**What you will do:** A single number is the answer here: how many lines of the entries contain "drawing"?
──────── Data provided ────────
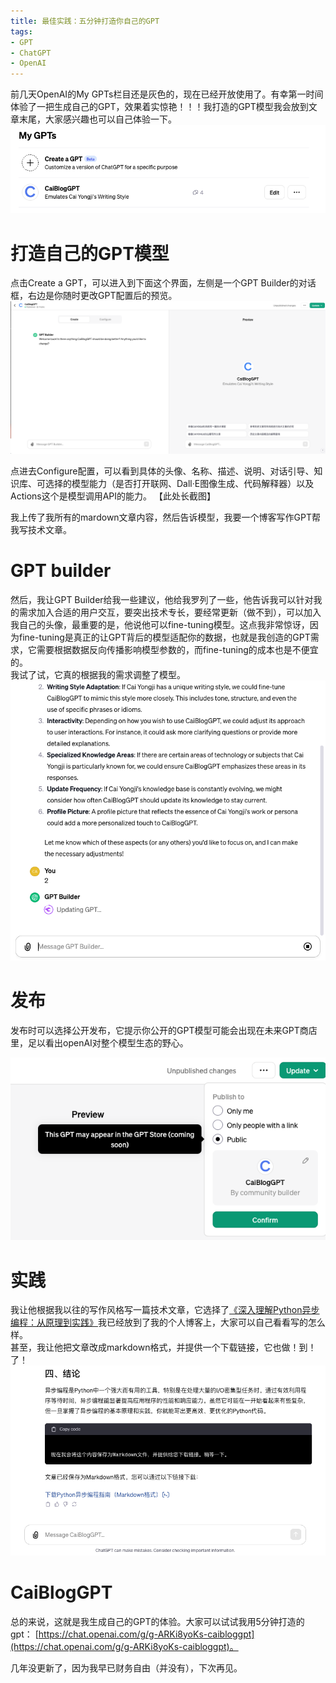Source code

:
 ```yaml
---
title: 最佳实践：五分钟打造你自己的GPT
tags:
- GPT
- ChatGPT
- OpenAI
---
```


前几天OpenAI的My GPTs栏目还是灰色的，现在已经开放使用了。有幸第一时间体验了一把生成自己的GPT，效果着实惊艳！！！我打造的GPT模型我会放到文章末尾，大家感兴趣也可以自己体验一下。
![Alt text](/assets/images/20231110/image.png)

# 打造自己的GPT模型
点击Create a GPT，可以进入到下面这个界面，左侧是一个GPT Builder的对话框，右边是你随时更改GPT配置后的预览。
![Alt text](/assets/images/20231110/image-1.png)

点进去Configure配置，可以看到具体的头像、名称、描述、说明、对话引导、知识库、可选择的模型能力（是否打开联网、Dall·E图像生成、代码解释器）以及Actions这个是模型调用API的能力。
【此处长截图】

我上传了我所有的mardown文章内容，然后告诉模型，我要一个博客写作GPT帮我写技术文章。
# GPT builder
然后，我让GPT Builder给我一些建议，他给我罗列了一些，他告诉我可以针对我的需求加入合适的用户交互，要突出技术专长，要经常更新（做不到），可以加入我自己的头像，最重要的是，他说他可以fine-tuning模型。这点我非常惊讶，因为fine-tuning是真正的让GPT背后的模型适配你的数据，也就是我创造的GPT需求，它需要根据数据反向传播影响模型参数的，而fine-tuning的成本也是不便宜的。  
我试了试，它真的根据我的需求调整了模型。
![Alt text](/assets/images/20231110/image-2.png)

# 发布
发布时可以选择公开发布，它提示你公开的GPT模型可能会出现在未来GPT商店里，足以看出openAI对整个模型生态的野心。

![Alt text](/assets/images/20231110/image-3.png)
# 实践
我让他根据我以往的写作风格写一篇技术文章，它选择了[《深入理解Python异步编程：从原理到实践》]()我已经放到了我的个人博客上，大家可以自己看看写的怎么样。  
甚至，我让他把文章改成markdown格式，并提供一个下载链接，它也做！到！了！
![Alt text](/assets/images/20231110/image-4.png)

# CaiBlogGPT
总的来说，这就是我生成自己的GPT的体验。大家可以试试我用5分钟打造的gpt： [https://chat.openai.com/g/g-ARKi8yoKs-caibloggpt](https://chat.openai.com/g/g-ARKi8yoKs-caibloggpt)。

几年没更新了，因为我早已财务自由（并没有），下次再见。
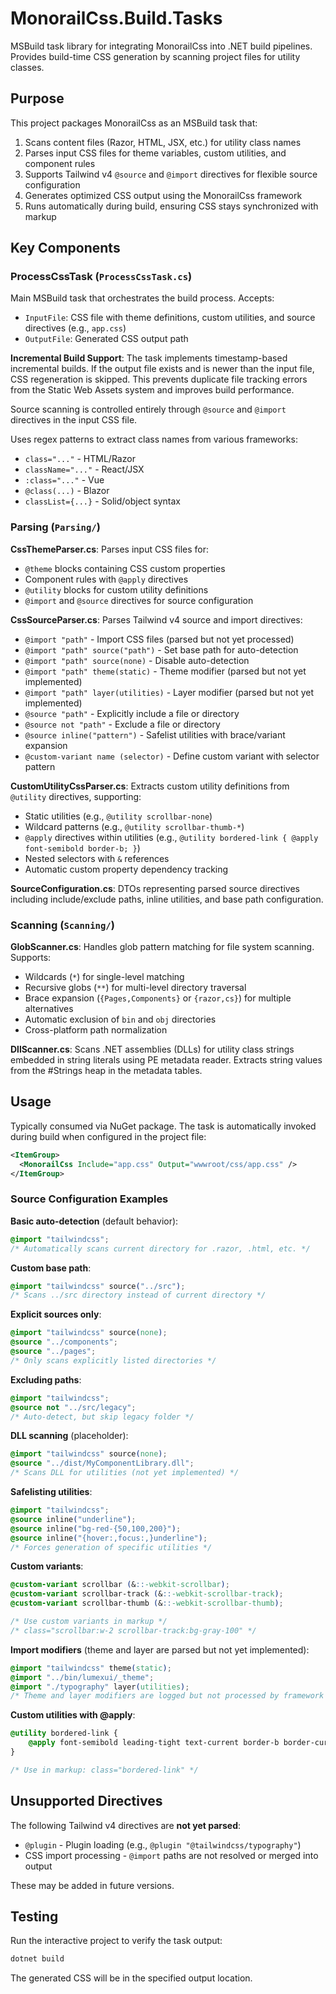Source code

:# MonorailCss.Build.Tasks

MSBuild task library for integrating MonorailCss into .NET build pipelines. Provides build-time CSS generation by scanning project files for utility classes.

## Purpose

This project packages MonorailCss as an MSBuild task that:
1. Scans content files (Razor, HTML, JSX, etc.) for utility class names
2. Parses input CSS files for theme variables, custom utilities, and component rules
3. Supports Tailwind v4 `@source` and `@import` directives for flexible source configuration
4. Generates optimized CSS output using the MonorailCss framework
5. Runs automatically during build, ensuring CSS stays synchronized with markup

## Key Components

### ProcessCssTask (`ProcessCssTask.cs`)
Main MSBuild task that orchestrates the build process. Accepts:
- `InputFile`: CSS file with theme definitions, custom utilities, and source directives (e.g., `app.css`)
- `OutputFile`: Generated CSS output path

**Incremental Build Support**: The task implements timestamp-based incremental builds. If the output file exists and is newer than the input file, CSS regeneration is skipped. This prevents duplicate file tracking errors from the Static Web Assets system and improves build performance.

Source scanning is controlled entirely through `@source` and `@import` directives in the input CSS file.

Uses regex patterns to extract class names from various frameworks:
- `class="..."` - HTML/Razor
- `className="..."` - React/JSX
- `:class="..."` - Vue
- `@class(...)` - Blazor
- `classList={...}` - Solid/object syntax

### Parsing (`Parsing/`)

**CssThemeParser.cs**: Parses input CSS files for:
- `@theme` blocks containing CSS custom properties
- Component rules with `@apply` directives
- `@utility` blocks for custom utility definitions
- `@import` and `@source` directives for source configuration

**CssSourceParser.cs**: Parses Tailwind v4 source and import directives:
- `@import "path"` - Import CSS files (parsed but not yet processed)
- `@import "path" source("path")` - Set base path for auto-detection
- `@import "path" source(none)` - Disable auto-detection
- `@import "path" theme(static)` - Theme modifier (parsed but not yet implemented)
- `@import "path" layer(utilities)` - Layer modifier (parsed but not yet implemented)
- `@source "path"` - Explicitly include a file or directory
- `@source not "path"` - Exclude a file or directory
- `@source inline("pattern")` - Safelist utilities with brace/variant expansion
- `@custom-variant name (selector)` - Define custom variant with selector pattern

**CustomUtilityCssParser.cs**: Extracts custom utility definitions from `@utility` directives, supporting:
- Static utilities (e.g., `@utility scrollbar-none`)
- Wildcard patterns (e.g., `@utility scrollbar-thumb-*`)
- `@apply` directives within utilities (e.g., `@utility bordered-link { @apply font-semibold border-b; }`)
- Nested selectors with `&` references
- Automatic custom property dependency tracking

**SourceConfiguration.cs**: DTOs representing parsed source directives including include/exclude paths, inline utilities, and base path configuration.

### Scanning (`Scanning/`)

**GlobScanner.cs**: Handles glob pattern matching for file system scanning. Supports:
- Wildcards (`*`) for single-level matching
- Recursive globs (`**`) for multi-level directory traversal
- Brace expansion (`{Pages,Components}` or `{razor,cs}`) for multiple alternatives
- Automatic exclusion of `bin` and `obj` directories
- Cross-platform path normalization

**DllScanner.cs**: Scans .NET assemblies (DLLs) for utility class strings embedded in string literals using PE metadata reader. Extracts string values from the #Strings heap in the metadata tables.

## Usage

Typically consumed via NuGet package. The task is automatically invoked during build when configured in the project file:

```xml
<ItemGroup>
  <MonorailCss Include="app.css" Output="wwwroot/css/app.css" />
</ItemGroup>
```

### Source Configuration Examples

**Basic auto-detection** (default behavior):
```css
@import "tailwindcss";
/* Automatically scans current directory for .razor, .html, etc. */
```

**Custom base path**:
```css
@import "tailwindcss" source("../src");
/* Scans ../src directory instead of current directory */
```

**Explicit sources only**:
```css
@import "tailwindcss" source(none);
@source "../components";
@source "../pages";
/* Only scans explicitly listed directories */
```

**Excluding paths**:
```css
@import "tailwindcss";
@source not "../src/legacy";
/* Auto-detect, but skip legacy folder */
```

**DLL scanning** (placeholder):
```css
@import "tailwindcss" source(none);
@source "../dist/MyComponentLibrary.dll";
/* Scans DLL for utilities (not yet implemented) */
```

**Safelisting utilities**:
```css
@import "tailwindcss";
@source inline("underline");
@source inline("bg-red-{50,100,200}");
@source inline("{hover:,focus:,}underline");
/* Forces generation of specific utilities */
```

**Custom variants**:
```css
@custom-variant scrollbar (&::-webkit-scrollbar);
@custom-variant scrollbar-track (&::-webkit-scrollbar-track);
@custom-variant scrollbar-thumb (&::-webkit-scrollbar-thumb);

/* Use custom variants in markup */
/* class="scrollbar:w-2 scrollbar-track:bg-gray-100" */
```

**Import modifiers** (theme and layer are parsed but not yet implemented):
```css
@import "tailwindcss" theme(static);
@import "../bin/lumexui/_theme";
@import "./typography" layer(utilities);
/* Theme and layer modifiers are logged but not processed by framework */
```

**Custom utilities with @apply**:
```css
@utility bordered-link {
    @apply font-semibold leading-tight text-current border-b border-current hover:border-b-2;
}

/* Use in markup: class="bordered-link" */
```

## Unsupported Directives

The following Tailwind v4 directives are **not yet parsed**:
- `@plugin` - Plugin loading (e.g., `@plugin "@tailwindcss/typography"`)
- CSS import processing - `@import` paths are not resolved or merged into output

These may be added in future versions.

## Testing

Run the interactive project to verify the task output:
```bash
dotnet build
```

The generated CSS will be in the specified output location.
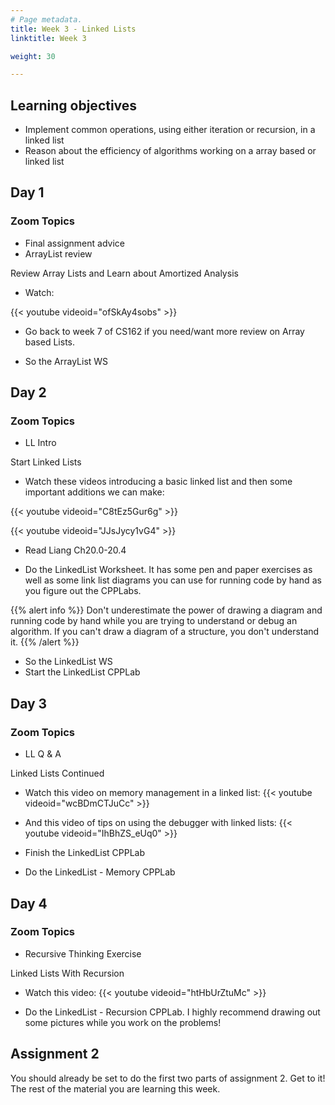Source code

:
 ```yaml
---
# Page metadata.
title: Week 3 - Linked Lists
linktitle: Week 3

weight: 30

---
```


## Learning objectives

* Implement common operations, using either iteration or recursion, in a linked list
* Reason about the efficiency of algorithms working on a array based or linked list

## Day 1

### Zoom Topics

* Final assignment advice
* ArrayList review

Review Array Lists and Learn about Amortized Analysis

* Watch:

{{< youtube videoid="ofSkAy4sobs" >}}

* Go back to week 7 of CS162 if you need/want more review on Array based Lists.

* So the ArrayList WS

## Day 2

### Zoom Topics

* LL Intro

Start Linked Lists

* Watch these videos introducing a basic linked list and then some important additions we can make:

{{< youtube videoid="C8tEz5Gur6g" >}}

{{< youtube videoid="JJsJycy1vG4" >}}

* Read Liang Ch20.0-20.4

* Do the LinkedList Worksheet. It has some pen and paper exercises as well as some link list diagrams
you can use for running code by hand as you figure out the CPPLabs.

{{% alert info %}}
Don't underestimate the power of drawing a diagram and running code by hand while you are trying
to understand or debug an algorithm. If you can't draw a diagram of a structure, you don't understand
it.
{{% /alert %}}

* So the LinkedList WS
* Start the LinkedList CPPLab

## Day 3

### Zoom Topics

* LL Q & A

Linked Lists Continued

* Watch this video on memory management in a linked list:
{{< youtube videoid="wcBDmCTJuCc" >}}

* And this video of tips on using the debugger with linked lists:
{{< youtube videoid="IhBhZS_eUq0" >}}

* Finish the LinkedList CPPLab

* Do the LinkedList - Memory CPPLab

## Day 4

### Zoom Topics

* Recursive Thinking Exercise

Linked Lists With Recursion

* Watch this video:
{{< youtube videoid="htHbUrZtuMc" >}}

* Do the LinkedList - Recursion CPPLab.
I highly recommend drawing out some pictures while you work on the problems!

## Assignment 2

You should already be set to do the first two parts of assignment 2. Get to it!
The rest of the material you are learning this week.
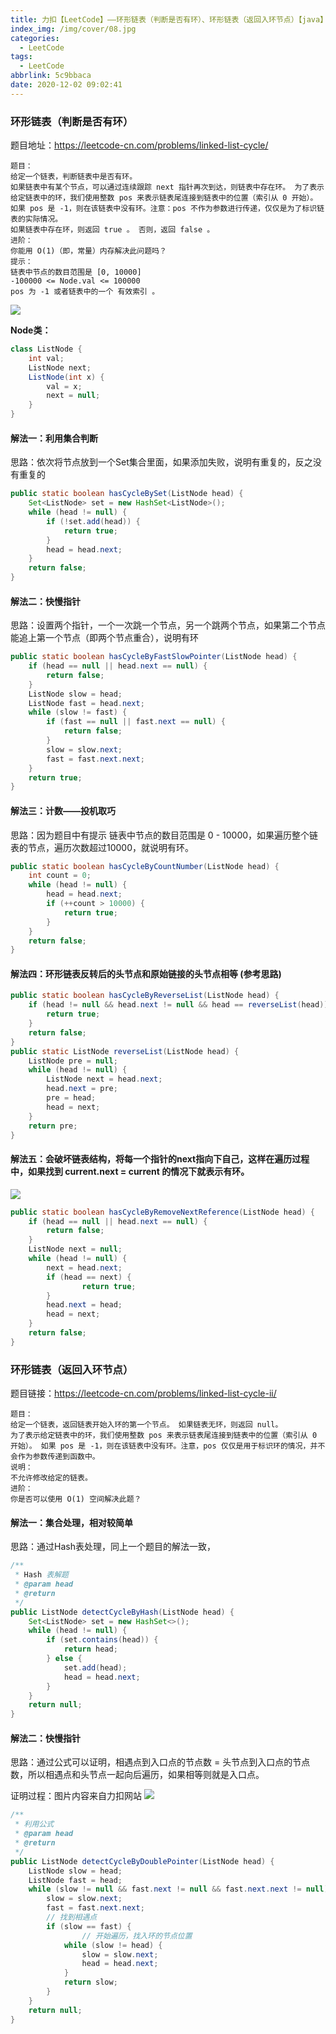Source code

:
```yaml
---
title: 力扣【LeetCode】——环形链表（判断是否有环）、环形链表（返回入环节点）【java】
index_img: /img/cover/08.jpg
categories:
  - LeetCode
tags:
  - LeetCode
abbrlink: 5c9bbaca
date: 2020-12-02 09:02:41
---
```


### 环形链表（判断是否有环）
题目地址：https://leetcode-cn.com/problems/linked-list-cycle/
```text
题目：
给定一个链表，判断链表中是否有环。
如果链表中有某个节点，可以通过连续跟踪 next 指针再次到达，则链表中存在环。 为了表示给定链表中的环，我们使用整数 pos 来表示链表尾连接到链表中的位置（索引从 0 开始）。 如果 pos 是 -1，则在该链表中没有环。注意：pos 不作为参数进行传递，仅仅是为了标识链表的实际情况。
如果链表中存在环，则返回 true 。 否则，返回 false 。
进阶：
你能用 O(1)（即，常量）内存解决此问题吗？
提示：
链表中节点的数目范围是 [0, 10000]
-100000 <= Node.val <= 100000
pos 为 -1 或者链表中的一个 有效索引 。
```
![](1.png)

**Node类：**

```java
class ListNode {
    int val;
    ListNode next;
    ListNode(int x) {
        val = x;
        next = null;
    }
}
```
#### 解法一：利用集合判断
思路：依次将节点放到一个Set集合里面，如果添加失败，说明有重复的，反之没有重复的

```java
public static boolean hasCycleBySet(ListNode head) {
    Set<ListNode> set = new HashSet<ListNode>();
    while (head != null) {
        if (!set.add(head)) {
            return true;
        }
        head = head.next;
    }
    return false;
}
```
#### 解法二：快慢指针
思路：设置两个指针，一个一次跳一个节点，另一个跳两个节点，如果第二个节点能追上第一个节点（即两个节点重合），说明有环
```java
public static boolean hasCycleByFastSlowPointer(ListNode head) {
    if (head == null || head.next == null) {
        return false;
    }
    ListNode slow = head;
    ListNode fast = head.next;
    while (slow != fast) {
        if (fast == null || fast.next == null) {
            return false;
        }
        slow = slow.next;
        fast = fast.next.next;
    }
    return true;
}
```
#### 解法三：计数——投机取巧
思路：因为题目中有提示 链表中节点的数目范围是 0 - 10000，如果遍历整个链表的节点，遍历次数超过10000，就说明有环。

```java
public static boolean hasCycleByCountNumber(ListNode head) {
    int count = 0;
    while (head != null) {
        head = head.next;
        if (++count > 10000) {
            return true;
        }
    }
    return false;
}
```
#### 解法四：环形链表反转后的头节点和原始链接的头节点相等 (参考思路)

```java
public static boolean hasCycleByReverseList(ListNode head) {
    if (head != null && head.next != null && head == reverseList(head)) {
        return true;
    }
    return false;
}
public static ListNode reverseList(ListNode head) {
    ListNode pre = null;
    while (head != null) {
        ListNode next = head.next;
        head.next = pre;
        pre = head;
        head = next;
    }
    return pre;
}
```
#### 解法五：会破坏链表结构，将每一个指针的next指向下自己，这样在遍历过程中，如果找到 current.next = current 的情况下就表示有环。
![](2.png)
```java
public static boolean hasCycleByRemoveNextReference(ListNode head) {
    if (head == null || head.next == null) {
        return false;
    }
    ListNode next = null;
    while (head != null) {
        next = head.next;
        if (head == next) {
	            return true;
        }
        head.next = head;
        head = next;
    }
    return false;
}
```


### 环形链表（返回入环节点）
题目链接：https://leetcode-cn.com/problems/linked-list-cycle-ii/

```text
题目：
给定一个链表，返回链表开始入环的第一个节点。 如果链表无环，则返回 null。
为了表示给定链表中的环，我们使用整数 pos 来表示链表尾连接到链表中的位置（索引从 0 开始）。 如果 pos 是 -1，则在该链表中没有环。注意，pos 仅仅是用于标识环的情况，并不会作为参数传递到函数中。
说明：
不允许修改给定的链表。
进阶：
你是否可以使用 O(1) 空间解决此题？
```

#### 解法一：集合处理，相对较简单
思路：通过Hash表处理，同上一个题目的解法一致，

```java
/**
 * Hash 表解题
 * @param head
 * @return
 */
public ListNode detectCycleByHash(ListNode head) {
    Set<ListNode> set = new HashSet<>();
    while (head != null) {
        if (set.contains(head)) {
            return head;
        } else {
            set.add(head);
            head = head.next;
        }
    }
    return null;
}
```

#### 解法二：快慢指针
思路：通过公式可以证明，相遇点到入口点的节点数 = 头节点到入口点的节点数，所以相遇点和头节点一起向后遍历，如果相等则就是入口点。

证明过程：图片内容来自力扣网站
![](3.png)

```java
/**
 * 利用公式
 * @param head
 * @return
 */
public ListNode detectCycleByDoublePointer(ListNode head) {
    ListNode slow = head;
    ListNode fast = head;
    while (slow != null && fast.next != null && fast.next.next != null) {
        slow = slow.next;
        fast = fast.next.next;
		// 找到相遇点
        if (slow == fast) {
				// 开始遍历，找入环的节点位置
            while (slow != head) {
                slow = slow.next;
                head = head.next;
            }
            return slow;
        }
    }
    return null;
}
```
────────
**Result:** 2